Ah bien, l’Éthiopie, le nilotique, tout ça là-bas au fin fond de l’Afrique, sans doute m’y suis-je promené et je t’avoue que je ne me souviens pas particulièrement de Mandura. Il faut cependant se dire que les gens de Mandura ne doivznt pas me prendre en grippe pour autant. Oui, oui, dit Lucien l’âne, qu’ils ne prennent pas ombrage de ce manque de souvenirs les concernant, mais il y a tant de lieux et tant de gens dans le monde et tant des moments dans une existence et comme on commence à le savoir dans notre société, la faculté d’oubli est une nécessité et même une des fonctions essentielles de la mémoire ; surtout dans mon cas ; c’est le revers de la médaille de mon infinitude relative, car nul ne sait quand j’ai commencé, nul ne sait quand je finirai. Bref, concernant la nécessité de l’oubli, c’est facile à comprendre. Il y a d’abord un point de vue que je qualifierai de logistique, on ne peut pas plus entasser les souvenirs dans un cerveau que des choses dans un entrepôt. Aussi grand soit-il, un entrepôt a des limites et si on peut maximiser l’entreposage, cela passe par des aménagements spécifiques et des dépenses énergétiques (par exemple, pour empiler, stocker rationnellement) et par un triage, une mise en ordre pour pouvoir retrouver les divers éléments. Tout cela aussi suppose une dépense d’énergie qui a également ses limites. Comme disait ma grand-mère, il y des limites à tout. Cela dit, tu n’as pas répondu à mon attente ; je ne sais toujours pas ce que raconte la chanson.
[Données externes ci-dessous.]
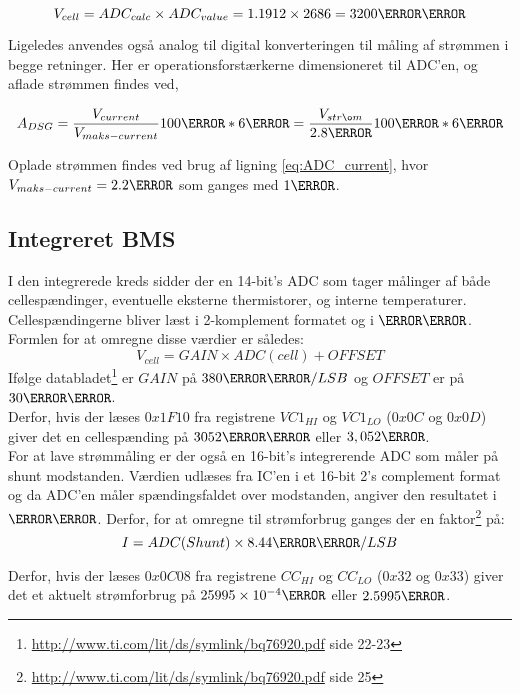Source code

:\begin {equation}
V_{cell} = ADC_{calc} \times ADC_{value} = 1.1912 \times 2686 = 3200\milli\volt 
\label{eq:V_cell}
\end {equation}

Ligeledes anvendes også analog til digital konverteringen til måling af strømmen i begge retninger. Her er operationsforstærkerne dimensioneret til ADC'en, og aflade strømmen findes ved,

\begin {equation}
A_{DSG} =  \frac{V_{current}}{V_{maks-current}} 100\percent * 6\ampere =  \frac{V_{strøm}}{2.8\volt} 100\percent * 6\ampere \label{eq:ADC_current}
\end {equation}

Oplade strømmen findes ved brug af ligning \ref{eq:ADC_current}, hvor $V_{maks-current} = 2.2\volt$ som ganges med $1\ampere$.

\subsection{Integreret BMS}
I den integrerede kreds sidder der en 14-bit's ADC som tager målinger af både cellespændinger, eventuelle eksterne thermistorer, og interne temperaturer. Cellespændingerne bliver læst i 2-komplement formatet og i $\milli\volt$. Formlen for at omregne disse værdier er således: 
\begin {equation} 
V_{cell} = GAIN \times ADC(cell) + OFFSET
\end {equation}
Ifølge databladet\footnote{\url{http://www.ti.com/lit/ds/symlink/bq76920.pdf} side 22-23} er $GAIN$ på $380\micro\volt/LSB$ og $OFFSET$ er på $30\milli\volt$. \\

Derfor, hvis der læses $0x1F10$ fra registrene $VC1_{HI}$ og $VC1_{LO}$ ($0x0C$ og $0x0D$) giver det en cellespænding på $3052\milli\volt$ eller $3,052\volt$.\\

For at lave strømmåling er der også en 16-bit's integrerende ADC som måler på shunt modstanden. Værdien udlæses fra IC'en i et 16-bit 2's complement format og da ADC'en måler spændingsfaldet over modstanden, angiver den resultatet i $\micro\volt$. Derfor, for at omregne til strømforbrug ganges der en faktor\footnote{\url{http://www.ti.com/lit/ds/symlink/bq76920.pdf} side 25} på: 
\begin {equation} 
I = ADC(Shunt) \times 8.44\micro\volt/LSB
\end {equation}

Derfor, hvis der læses $0x0C08$ fra registrene $CC_{HI}$ og $CC_{LO}$ ($0x32$ og $0x33$) giver det et aktuelt strømforbrug på $25995\times10^{-4}\ampere$ eller $2.5995\ampere$.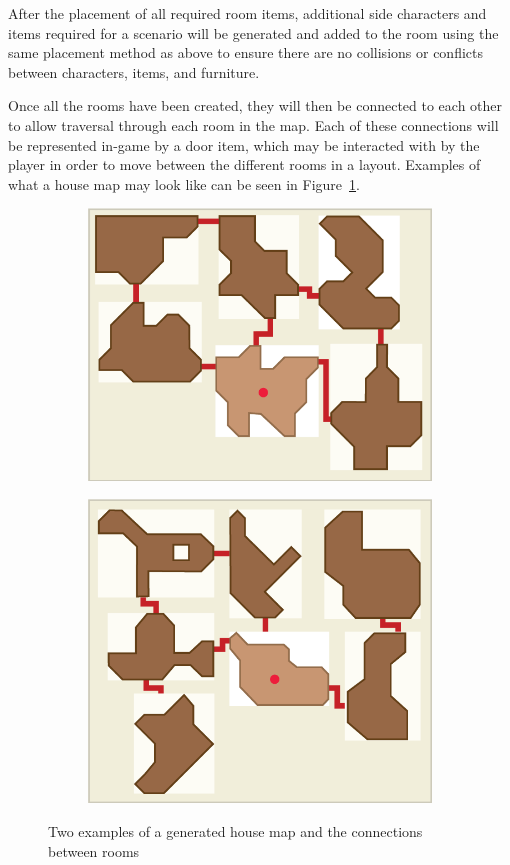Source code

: After the placement of all required room items, additional side characters and items required for a scenario will be generated and added to the room using the same placement method as above to ensure there are no collisions or conflicts between characters, items, and furniture.

Once all the rooms have been created, they will then be connected to each other to allow traversal through each room in the map. Each of these connections will be represented in-game by a door item, which may be interacted with by the player in order to move between the different rooms in a layout. Examples of what a house map may look like can be seen in  Figure~\ref{fig:house_map_example}.

\begin{figure}[htb]
	\centering %
	\begin{subfigure}{.45\textwidth}
		\centering
		\includegraphics[width=.9\linewidth]{images/RoomGeneration_HouseMapExample1}
	\end{subfigure}%
	\begin{subfigure}{.45\textwidth}
		\centering
		\includegraphics[width=.9\linewidth]{images/RoomGeneration_HouseMapExample2}
	\end{subfigure}
	 \caption{Two examples of a generated house map and the connections between rooms}
	 \label{fig:house_map_example}
\end{figure}

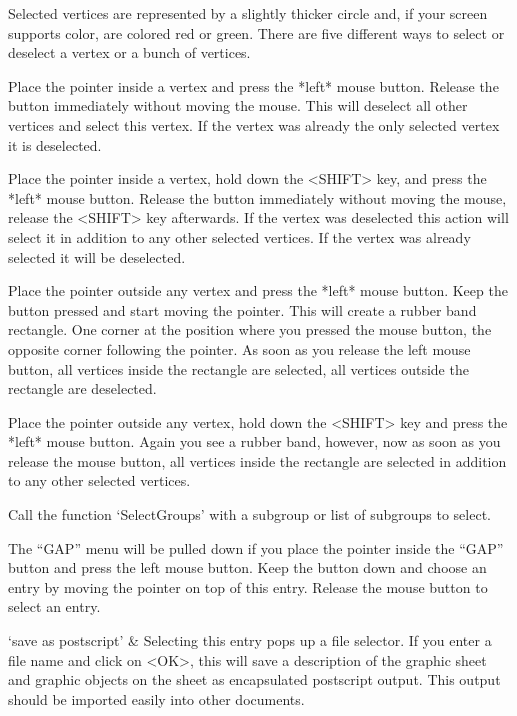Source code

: Selected vertices are  represented by a slightly  thicker circle and,  if
your screen  supports color, are colored red   or green.  There  are five
different ways to select or deselect a vertex or a bunch of vertices.

Place the  pointer inside  a  vertex and press   the *left* mouse button.
Release   the button immediately   without  moving the  mouse.  This will
deselect all other vertices  and select this vertex.   If the vertex  was
already the only selected vertex it is deselected.

Place the  pointer inside a vertex, hold  down the <SHIFT> key, and press
the  *left* mouse button.   Release the button immediately without moving
the    mouse, release the   <SHIFT> key  afterwards.   If  the vertex was
deselected this action will  select it in  addition to any other selected
vertices. If the vertex was already selected it will be deselected.

Place the pointer  outside any vertex  and press the *left* mouse button.
Keep the button pressed and start moving the pointer.  This will create a
rubber band rectangle.  One corner at the position  where you pressed the
mouse button, the opposite corner following  the pointer.  As soon as you
release the left mouse button,   all  vertices inside the rectangle   are
selected, all vertices outside the rectangle are deselected.

Place the pointer outside any vertex, hold down the <SHIFT> key and press
the *left*  mouse button.  Again  you see a rubber  band, however, now as
soon as you release  the mouse button,  all vertices inside the rectangle
are selected in addition to any other selected vertices.

Call the function `SelectGroups' with a subgroup or list of subgroups to
select.


The ``GAP'' menu will  be pulled down if  you place the pointer inside  the
``GAP'' button  and press the left mouse  button.  Keep the button down and
choose an entry by moving the pointer on  top of this entry.  Release the
mouse button to select an entry.

\beginitems
`save as postscript' &
Selecting this entry pops up a file  selector.  If you  enter a file name
and click on <OK>, this will save a  description of the graphic sheet and
graphic objects on  the sheet as encapsulated postscript  output. This
output should be imported easily into other documents.

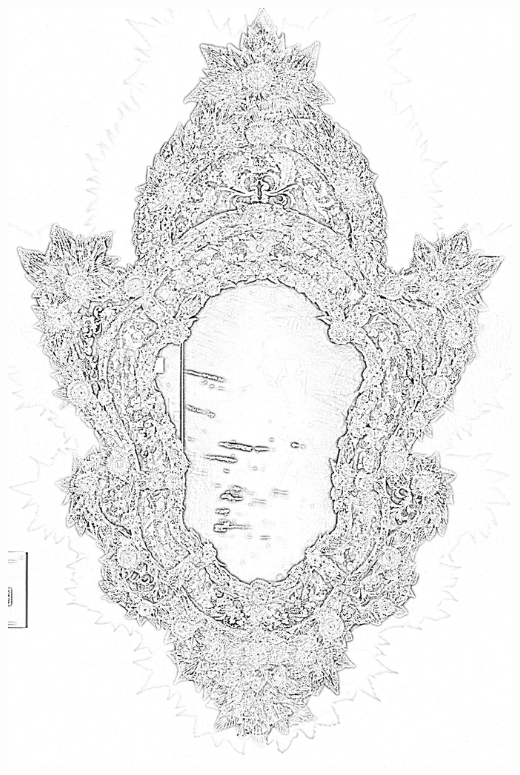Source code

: \documentclass[hidelinks,12pt,a4paper]{article}
\begin{document}
\begin{adjustwidth}{-30mm}{-30mm}
			\thispagestyle{empty}
			\begin{minipage}{0.94\linewidth}
				\centering
				\includegraphics[scale=0.8]{Specchio_di_Murano.jpg}
			\end{minipage}
			
			\vspace*{\fill}
			\newpage
			

\end{adjustwidth}
\end{document}
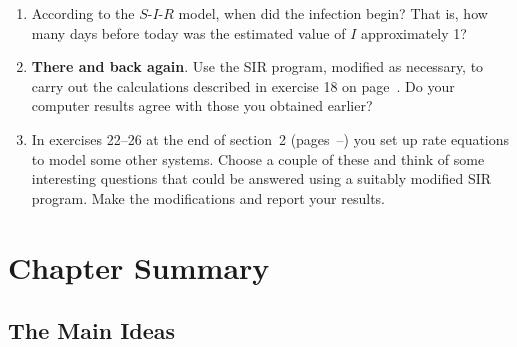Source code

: \begin{enumerate}
  \begin{enumerate}
  \item Estimate the values of $S$, $I$, and $R$ {\em three\/} days
before today.



\end{enumerate}
\item According to the $S$-$I$-$R$ model, when did the infection begin?
That is, how many days before today was the estimated value of $I$
approximately 1?



\item {\bf There and back again}. Use the
SIR program, modified as necessary, to carry out the calculations
described in exercise 18 on page~\pageref{`therebackprob'}.  Do your
computer results agree with those you obtained earlier?


\item In exercises 22--26 at the end of section~2
(pages~\pageref{`falling'}--\pageref{`cooling'}) you set up rate
equations to model some other systems.  Choose a couple of these and
think of some interesting questions that could be answered using a
suitably modified SIR program.  Make the modifications and report your
results.


\end{enumerate}
\section{Chapter Summary}
\label{sec:chapter-summary}

\subsection{The Main Ideas}
\label{subsec:the-main-ideas}

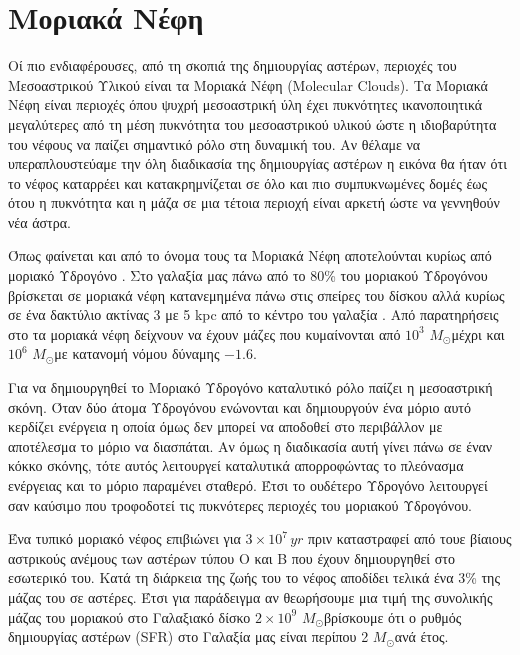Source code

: \documentclass[a4paper,12pt]{memoir}
\newcommand{\sm}{$M_{\odot}$}
\begin{document}
	
\section{Μοριακά Νέφη}
Οί πιο ενδιαφέρουσες, από τη σκοπιά της δημιουργίας αστέρων, περιοχές του Μεσοαστρικού Υλικού είναι τα Μοριακά Νέφη (Molecular Clouds).
Τα Μοριακά Νέφη είναι περιοχές όπου ψυχρή μεσοαστρική ύλη έχει πυκνότητες ικανοποιητικά μεγαλύτερες  από τη μέση πυκνότητα του μεσοαστρικού υλικού ώστε η ιδιοβαρύτητα του νέφους να παίζει σημαντικό ρόλο στη δυναμική του. 
Αν θέλαμε να υπεραπλουστεύαμε την όλη διαδικασία της δημιουργίας αστέρων η εικόνα θα ήταν ότι το νέφος καταρρέει και κατακρημνίζεται σε όλο και πιο συμπυκνωμένες δομές έως ότου η πυκνότητα και η μάζα σε μια τέτοια περιοχή είναι αρκετή ώστε να γεννηθούν νέα άστρα.   

Όπως φαίνεται και από το όνομα τους τα Μοριακά Νέφη αποτελούνται κυρίως από μοριακό Υδρογόνο . Στο γαλαξία μας πάνω από το 80\% του μοριακού Υδρογόνου βρίσκεται σε μοριακά νέφη κατανεμημένα πάνω στις σπείρες του δίσκου αλλά κυρίως σε ένα δακτύλιο ακτίνας 3 με 5 kpc από το κέντρο του γαλαξία .  Από παρατηρήσεις στο  τα μοριακά νέφη δείχνουν να έχουν μάζες που κυμαίνονται από $10^3$ \sm μέχρι και $10^6$ \sm με κατανομή νόμου δύναμης $-1.6$. \cite{stahlern_2004}

Για να δημιουργηθεί το Μοριακό Υδρογόνο καταλυτικό ρόλο παίζει η μεσοαστρική σκόνη.  Όταν δύο άτομα Υδρογόνου ενώνονται και δημιουργούν ένα μόριο  αυτό κερδίζει ενέργεια η οποία όμως δεν μπορεί να αποδοθεί στο περιβάλλον με αποτέλεσμα το μόριο να διασπάται. Αν όμως η διαδικασία αυτή γίνει πάνω σε έναν κόκκο σκόνης, τότε αυτός λειτουργεί καταλυτικά απορροφώντας το πλεόνασμα ενέργειας και το μόριο παραμένει σταθερό. Έτσι το ουδέτερο Υδρογόνο λειτουργεί σαν καύσιμο που τροφοδοτεί τις πυκνότερες περιοχές του μοριακού Υδρογόνου. 

Ένα τυπικό μοριακό νέφος επιβιώνει για $3\times 10^7 \, yr$ πριν καταστραφεί από τουε βίαιους αστρικούς ανέμους των αστέρων τύπου O και B που έχουν δημιουργηθεί στο εσωτερικό του. Κατά τη διάρκεια της ζωής του το νέφος αποδίδει τελικά ένα 3\% της μάζας του σε αστέρες. Έτσι για παράδειγμα αν θεωρήσουμε μια τιμή της συνολικής μάζας του μοριακού  στο Γαλαξιακό δίσκο $2\times 10^9$ \sm βρίσκουμε ότι ο ρυθμός δημιουργίας αστέρων (SFR) στο Γαλαξία μας είναι περίπου 2 \sm ανά έτος.  
\end{document}
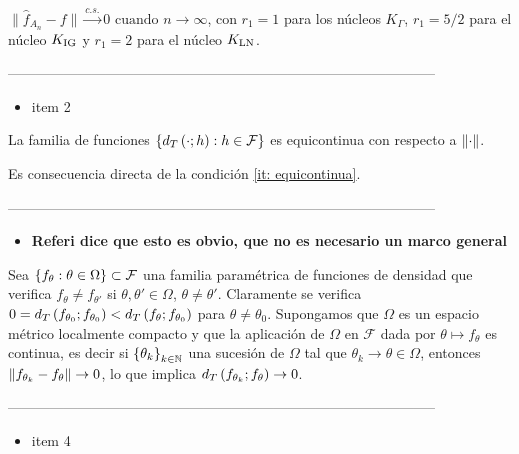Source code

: $\parallel \widehat{f}_{A_n} - f\parallel \stackrel{c.s.} {\longrightarrow} 0 \text{ cuando } n \longrightarrow \infty$, con $r_1=1$ para los núcleos $K_{\Gamma}$, $r_1=5/2$ para el núcleo $K_{\tiny \text{IG}}$ y $r_1=2$ para el núcleo $K_{\tiny \text{LN}}$.

--------------------------------------------------------------------------------------------
\begin{itemize}
	\item item 2
\end{itemize}

\begin{corollary}
	La familia de funciones $\left\{ d_{T}\left( \cdot;h \right): h\in\mathcal{F} \right\}$ es equicontinua
	con respecto a $\left\| \cdot \right\|$.
\end{corollary}
\begin{dem}
	Es consecuencia directa de la condición \ref{it: equicontinua}.
\end{dem}

--------------------------------------------------------------------------------------------

\begin{itemize}
	\item \textbf{Referi dice que esto es obvio, que no es necesario un marco general}
\end{itemize}

Sea $\left\{ f_{\theta}:\theta\in\Omega \right\}\subset\mathcal{F}$ una familia paramétrica de funciones de densidad
que verifica $f_{\theta} \ne f_{\theta'}$ si $\theta,\theta'\in\Omega$, $\theta\ne\theta'$.
Claramente se verifica $0 = d_{T}\left( f_{\theta_{0}};f_{\theta_{0}} \right) < d_{T}\left( f_{\theta};f_{\theta_{0}} \right)$ para
$\theta\ne\theta_{0}$.
Supongamos que $\Omega$ es un espacio métrico localmente compacto y que la aplicación de $\Omega$
en $\mathcal{F}$ dada por $\theta\mapsto f_{\theta}$ es continua, es decir
si $\left\{ \theta_{k} \right\}_{k\in\mathbb{N}}$ una sucesión de $\Omega$ tal que
$\theta_{k}\to\theta\in\Omega$, entonces $\left\| f_{\theta_{k}}-f_{\theta} \right\|\to 0$,
lo que implica $d_{T}\left( f_{\theta_{k}};f_{\theta} \right)\to 0$.

--------------------------------------------------------------------------------------------

\begin{itemize}
	\item item 4
\end{itemize}

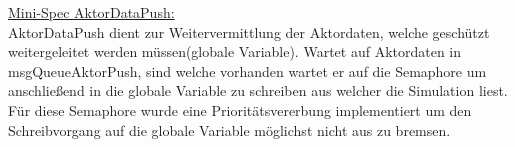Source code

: \underline{Mini-Spec AktorDataPush:}\\
AktorDataPush dient zur Weitervermittlung der Aktordaten, welche geschützt weitergeleitet werden müssen(globale Variable).
Wartet auf Aktordaten in msgQueueAktorPush, sind welche vorhanden wartet er auf die Semaphore um anschließend in die globale Variable zu schreiben aus welcher die Simulation liest. Für diese Semaphore wurde eine Prioritätsvererbung implementiert um den Schreibvorgang auf die globale Variable möglichst nicht aus zu bremsen. \\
En effet, Lucien l’âne mon ami, je ne t’ai pas encore dit ce que raconte cette chanson. Ce qu’elle raconte est finalement assez simple, si on s’en tient au premier niveau de lecture. C’est l’histoire d’un pays – en l’occurrence, Mandura, qui est sous la coupe d’un souverain qui est convaincu qu’il faut imposer son autorité par la force et la terreur. Il le fait si bien et si fort que le pays vit dans une ambiance de suspicion et de répression permanente et qu’il donne au roi le surnom de Peur. Dans ce pays, la population entière n’ose plus parler car, murmure-t-elle « les murs ont des oreilles ». Elle se réfugie dans le silence, Mandura devient mutique et s’éloigne totalement de ce royaume de Peur, si bien ou si mal que quand la guerre éclate, il n’y pas un habitant pour défendre le royaume et le roi.

Eh bien, Marco Valdo M.I., me voilà renseigné sur le sens général de la chanson, mais il m’a semblé que tu avais en tête d’autres éléments.

Bien sûr, Lucien l’âne mon ami, puisque je te l’avais laissé entendre. J’avais pensé et je le pense encore d’ailleurs que l’aventure du roi Peur – lequel est tout le contraire du roi Pausole de plaisante mémoire, rappelait assez celle qu’a connue l’Italie durant le fascisme et n’eût été la volte-face opérée en pleine course, le royaume d’Italie se serait trouvé proprement défait. On pourrait également l’appliquer à l’Allemagne nazie dont l’effondrement fut complet ou d’une certaine manière à l’Union Soviétique qui a proprement implosé, elle aussi. On pourrait chercher d’autres exemples ; je songe au régime de Salazar, qu’une chanson fit se dissoudre ou à la Roumanie de Ceaucescu. J’aurais assez idée de voir là une sorte de parabole à usage assez général.

Soit, dit Lucien l’âne, on devrait en trouver beaucoup de tels épisodes dans la Guerre de Cent Mille Ans que les riches font aux pauvres pour assurer leur domination et leur pouvoir ; de toute façon on ne va pas en faire un plus gros fromage ; il nous faut reprendre notre tâche et tisser le linceul de ce vieux monde terrorisé, brutal, oppressif et cacochyme.

Heureusement !

Ainsi Parlaient Marco Valdo M.I. et Lucien Lane



Dans une nation du nom de Mandura
Vivait un souverain, Peur était son nom.
Certes, ce n’était pas son vrai nom,
Mais on se souvient seulement de ce nom -là.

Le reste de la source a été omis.